Saved entries:

>>>

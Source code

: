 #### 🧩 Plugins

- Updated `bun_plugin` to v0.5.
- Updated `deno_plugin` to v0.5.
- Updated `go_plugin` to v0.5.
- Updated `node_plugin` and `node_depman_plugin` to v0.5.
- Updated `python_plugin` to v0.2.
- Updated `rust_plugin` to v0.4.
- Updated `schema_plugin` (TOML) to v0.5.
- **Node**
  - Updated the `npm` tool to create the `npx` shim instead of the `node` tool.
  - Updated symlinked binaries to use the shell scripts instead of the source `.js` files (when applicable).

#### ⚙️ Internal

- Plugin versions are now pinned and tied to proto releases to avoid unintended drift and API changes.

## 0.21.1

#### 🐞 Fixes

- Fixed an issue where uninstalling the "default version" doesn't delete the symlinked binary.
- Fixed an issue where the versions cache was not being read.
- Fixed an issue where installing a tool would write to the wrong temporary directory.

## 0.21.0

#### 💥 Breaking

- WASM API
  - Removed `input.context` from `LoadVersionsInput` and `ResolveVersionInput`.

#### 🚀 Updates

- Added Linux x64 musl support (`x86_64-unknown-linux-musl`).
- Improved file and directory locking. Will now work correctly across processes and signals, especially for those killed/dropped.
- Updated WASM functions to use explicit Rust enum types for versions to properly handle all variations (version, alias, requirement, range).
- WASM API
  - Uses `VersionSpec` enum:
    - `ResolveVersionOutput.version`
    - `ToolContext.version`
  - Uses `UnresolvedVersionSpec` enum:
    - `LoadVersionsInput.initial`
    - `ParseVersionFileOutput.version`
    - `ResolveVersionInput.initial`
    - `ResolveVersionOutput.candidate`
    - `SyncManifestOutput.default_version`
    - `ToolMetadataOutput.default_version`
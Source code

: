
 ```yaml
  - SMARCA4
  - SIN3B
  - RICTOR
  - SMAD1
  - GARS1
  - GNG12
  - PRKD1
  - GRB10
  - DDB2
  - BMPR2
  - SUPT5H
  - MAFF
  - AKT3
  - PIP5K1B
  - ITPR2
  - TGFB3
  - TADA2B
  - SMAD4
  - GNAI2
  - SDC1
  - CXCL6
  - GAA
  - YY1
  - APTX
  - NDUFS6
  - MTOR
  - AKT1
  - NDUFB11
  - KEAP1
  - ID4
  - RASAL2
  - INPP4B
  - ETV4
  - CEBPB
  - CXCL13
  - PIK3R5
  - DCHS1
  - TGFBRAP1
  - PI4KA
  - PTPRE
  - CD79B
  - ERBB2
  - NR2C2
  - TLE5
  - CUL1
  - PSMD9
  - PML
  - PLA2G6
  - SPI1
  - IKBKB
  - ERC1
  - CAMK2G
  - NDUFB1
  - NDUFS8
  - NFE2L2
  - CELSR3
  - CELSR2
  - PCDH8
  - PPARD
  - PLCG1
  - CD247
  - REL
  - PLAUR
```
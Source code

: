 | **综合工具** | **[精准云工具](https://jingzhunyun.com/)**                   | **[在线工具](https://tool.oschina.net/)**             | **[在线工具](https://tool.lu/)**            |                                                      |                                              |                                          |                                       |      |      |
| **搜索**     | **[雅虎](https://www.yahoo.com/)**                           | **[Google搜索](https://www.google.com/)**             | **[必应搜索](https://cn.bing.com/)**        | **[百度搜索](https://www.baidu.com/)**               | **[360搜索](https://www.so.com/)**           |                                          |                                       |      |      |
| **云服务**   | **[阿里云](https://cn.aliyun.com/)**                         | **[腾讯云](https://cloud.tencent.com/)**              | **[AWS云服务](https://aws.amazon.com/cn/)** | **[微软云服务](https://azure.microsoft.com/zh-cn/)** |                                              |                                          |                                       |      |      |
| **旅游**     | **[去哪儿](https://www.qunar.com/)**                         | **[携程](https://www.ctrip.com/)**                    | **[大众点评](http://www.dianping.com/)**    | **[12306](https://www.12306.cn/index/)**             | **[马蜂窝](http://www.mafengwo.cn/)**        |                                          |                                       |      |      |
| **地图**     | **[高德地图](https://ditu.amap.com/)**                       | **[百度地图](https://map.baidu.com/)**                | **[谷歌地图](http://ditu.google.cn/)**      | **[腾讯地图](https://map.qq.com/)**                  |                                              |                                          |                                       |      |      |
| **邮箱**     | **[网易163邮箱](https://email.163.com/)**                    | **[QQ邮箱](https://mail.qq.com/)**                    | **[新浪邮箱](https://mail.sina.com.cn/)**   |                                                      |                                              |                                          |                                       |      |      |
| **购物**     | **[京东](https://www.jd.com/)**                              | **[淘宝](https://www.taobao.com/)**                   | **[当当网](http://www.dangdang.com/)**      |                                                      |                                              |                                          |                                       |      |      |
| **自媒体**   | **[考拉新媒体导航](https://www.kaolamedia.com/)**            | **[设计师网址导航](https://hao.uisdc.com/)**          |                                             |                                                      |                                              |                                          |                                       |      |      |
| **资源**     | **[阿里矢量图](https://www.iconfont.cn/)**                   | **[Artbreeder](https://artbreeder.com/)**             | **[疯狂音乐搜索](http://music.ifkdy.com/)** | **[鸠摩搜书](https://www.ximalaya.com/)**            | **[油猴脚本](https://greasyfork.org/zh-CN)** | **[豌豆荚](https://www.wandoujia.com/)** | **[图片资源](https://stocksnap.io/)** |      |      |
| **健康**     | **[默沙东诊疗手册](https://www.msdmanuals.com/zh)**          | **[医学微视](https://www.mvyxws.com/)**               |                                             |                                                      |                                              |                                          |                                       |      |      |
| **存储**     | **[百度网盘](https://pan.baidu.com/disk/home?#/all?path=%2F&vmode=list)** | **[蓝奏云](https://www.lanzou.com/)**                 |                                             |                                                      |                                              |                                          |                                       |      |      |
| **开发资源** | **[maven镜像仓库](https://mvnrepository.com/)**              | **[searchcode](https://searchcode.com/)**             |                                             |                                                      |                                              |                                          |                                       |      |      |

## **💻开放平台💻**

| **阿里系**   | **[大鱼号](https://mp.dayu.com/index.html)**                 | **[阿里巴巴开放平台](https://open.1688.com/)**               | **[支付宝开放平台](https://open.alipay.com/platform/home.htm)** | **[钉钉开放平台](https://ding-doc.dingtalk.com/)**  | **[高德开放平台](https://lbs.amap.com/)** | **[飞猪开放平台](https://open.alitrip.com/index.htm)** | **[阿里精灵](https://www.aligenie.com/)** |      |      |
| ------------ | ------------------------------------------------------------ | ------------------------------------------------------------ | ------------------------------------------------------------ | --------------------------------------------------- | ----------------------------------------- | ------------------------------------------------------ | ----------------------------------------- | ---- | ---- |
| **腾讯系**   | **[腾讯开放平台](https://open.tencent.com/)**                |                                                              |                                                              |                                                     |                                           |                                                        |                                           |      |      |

<<<

Each entry needs to be copied out exactly.

**Answer to the problem:**
Source code

: #### 🧩 Plugins

- Updated `bun_plugin` to v0.5.
- Updated `deno_plugin` to v0.5.
- Updated `go_plugin` to v0.5.
- Updated `node_plugin` and `node_depman_plugin` to v0.5.
- Updated `python_plugin` to v0.2.
- Updated `rust_plugin` to v0.4.
- Updated `schema_plugin` (TOML) to v0.5.
- **Node**
  - Updated the `npm` tool to create the `npx` shim instead of the `node` tool.
  - Updated symlinked binaries to use the shell scripts instead of the source `.js` files (when applicable).

#### ⚙️ Internal

- Plugin versions are now pinned and tied to proto releases to avoid unintended drift and API changes.

## 0.21.1

#### 🐞 Fixes

- Fixed an issue where uninstalling the "default version" doesn't delete the symlinked binary.
- Fixed an issue where the versions cache was not being read.
- Fixed an issue where installing a tool would write to the wrong temporary directory.

## 0.21.0

#### 💥 Breaking

- WASM API
  - Removed `input.context` from `LoadVersionsInput` and `ResolveVersionInput`.

#### 🚀 Updates

- Added Linux x64 musl support (`x86_64-unknown-linux-musl`).
- Improved file and directory locking. Will now work correctly across processes and signals, especially for those killed/dropped.
- Updated WASM functions to use explicit Rust enum types for versions to properly handle all variations (version, alias, requirement, range).
- WASM API
  - Uses `VersionSpec` enum:
    - `ResolveVersionOutput.version`
    - `ToolContext.version`
  - Uses `UnresolvedVersionSpec` enum:
    - `LoadVersionsInput.initial`
    - `ParseVersionFileOutput.version`
    - `ResolveVersionInput.initial`
    - `ResolveVersionOutput.candidate`
    - `SyncManifestOutput.default_version`
    - `ToolMetadataOutput.default_version`
Source code

:
 ```yaml
  - SMARCA4
  - SIN3B
  - RICTOR
  - SMAD1
  - GARS1
  - GNG12
  - PRKD1
  - GRB10
  - DDB2
  - BMPR2
  - SUPT5H
  - MAFF
  - AKT3
  - PIP5K1B
  - ITPR2
  - TGFB3
  - TADA2B
  - SMAD4
  - GNAI2
  - SDC1
  - CXCL6
  - GAA
  - YY1
  - APTX
  - NDUFS6
  - MTOR
  - AKT1
  - NDUFB11
  - KEAP1
  - ID4
  - RASAL2
  - INPP4B
  - ETV4
  - CEBPB
  - CXCL13
  - PIK3R5
  - DCHS1
  - TGFBRAP1
  - PI4KA
  - PTPRE
  - CD79B
  - ERBB2
  - NR2C2
  - TLE5
  - CUL1
  - PSMD9
  - PML
  - PLA2G6
  - SPI1
  - IKBKB
  - ERC1
  - CAMK2G
  - NDUFB1
  - NDUFS8
  - NFE2L2
  - CELSR3
  - CELSR2
  - PCDH8
  - PPARD
  - PLCG1
  - CD247
  - REL
  - PLAUR
```
Source code

: | **综合工具** | **[精准云工具](https://jingzhunyun.com/)**                   | **[在线工具](https://tool.oschina.net/)**             | **[在线工具](https://tool.lu/)**            |                                                      |                                              |                                          |                                       |      |      |
| **搜索**     | **[雅虎](https://www.yahoo.com/)**                           | **[Google搜索](https://www.google.com/)**             | **[必应搜索](https://cn.bing.com/)**        | **[百度搜索](https://www.baidu.com/)**               | **[360搜索](https://www.so.com/)**           |                                          |                                       |      |      |
| **云服务**   | **[阿里云](https://cn.aliyun.com/)**                         | **[腾讯云](https://cloud.tencent.com/)**              | **[AWS云服务](https://aws.amazon.com/cn/)** | **[微软云服务](https://azure.microsoft.com/zh-cn/)** |                                              |                                          |                                       |      |      |
| **旅游**     | **[去哪儿](https://www.qunar.com/)**                         | **[携程](https://www.ctrip.com/)**                    | **[大众点评](http://www.dianping.com/)**    | **[12306](https://www.12306.cn/index/)**             | **[马蜂窝](http://www.mafengwo.cn/)**        |                                          |                                       |      |      |
| **地图**     | **[高德地图](https://ditu.amap.com/)**                       | **[百度地图](https://map.baidu.com/)**                | **[谷歌地图](http://ditu.google.cn/)**      | **[腾讯地图](https://map.qq.com/)**                  |                                              |                                          |                                       |      |      |
| **邮箱**     | **[网易163邮箱](https://email.163.com/)**                    | **[QQ邮箱](https://mail.qq.com/)**                    | **[新浪邮箱](https://mail.sina.com.cn/)**   |                                                      |                                              |                                          |                                       |      |      |
| **购物**     | **[京东](https://www.jd.com/)**                              | **[淘宝](https://www.taobao.com/)**                   | **[当当网](http://www.dangdang.com/)**      |                                                      |                                              |                                          |                                       |      |      |
| **自媒体**   | **[考拉新媒体导航](https://www.kaolamedia.com/)**            | **[设计师网址导航](https://hao.uisdc.com/)**          |                                             |                                                      |                                              |                                          |                                       |      |      |
| **资源**     | **[阿里矢量图](https://www.iconfont.cn/)**                   | **[Artbreeder](https://artbreeder.com/)**             | **[疯狂音乐搜索](http://music.ifkdy.com/)** | **[鸠摩搜书](https://www.ximalaya.com/)**            | **[油猴脚本](https://greasyfork.org/zh-CN)** | **[豌豆荚](https://www.wandoujia.com/)** | **[图片资源](https://stocksnap.io/)** |      |      |
| **健康**     | **[默沙东诊疗手册](https://www.msdmanuals.com/zh)**          | **[医学微视](https://www.mvyxws.com/)**               |                                             |                                                      |                                              |                                          |                                       |      |      |
| **存储**     | **[百度网盘](https://pan.baidu.com/disk/home?#/all?path=%2F&vmode=list)** | **[蓝奏云](https://www.lanzou.com/)**                 |                                             |                                                      |                                              |                                          |                                       |      |      |
| **开发资源** | **[maven镜像仓库](https://mvnrepository.com/)**              | **[searchcode](https://searchcode.com/)**             |                                             |                                                      |                                              |                                          |                                       |      |      |

## **💻开放平台💻**

| **阿里系**   | **[大鱼号](https://mp.dayu.com/index.html)**                 | **[阿里巴巴开放平台](https://open.1688.com/)**               | **[支付宝开放平台](https://open.alipay.com/platform/home.htm)** | **[钉钉开放平台](https://ding-doc.dingtalk.com/)**  | **[高德开放平台](https://lbs.amap.com/)** | **[飞猪开放平台](https://open.alitrip.com/index.htm)** | **[阿里精灵](https://www.aligenie.com/)** |      |      |
| ------------ | ------------------------------------------------------------ | ------------------------------------------------------------ | ------------------------------------------------------------ | --------------------------------------------------- | ----------------------------------------- | ------------------------------------------------------ | ----------------------------------------- | ---- | ---- |
| **腾讯系**   | **[腾讯开放平台](https://open.tencent.com/)**                |                                                              |                                                              |                                                     |                                           |                                                        |                                           |      |      |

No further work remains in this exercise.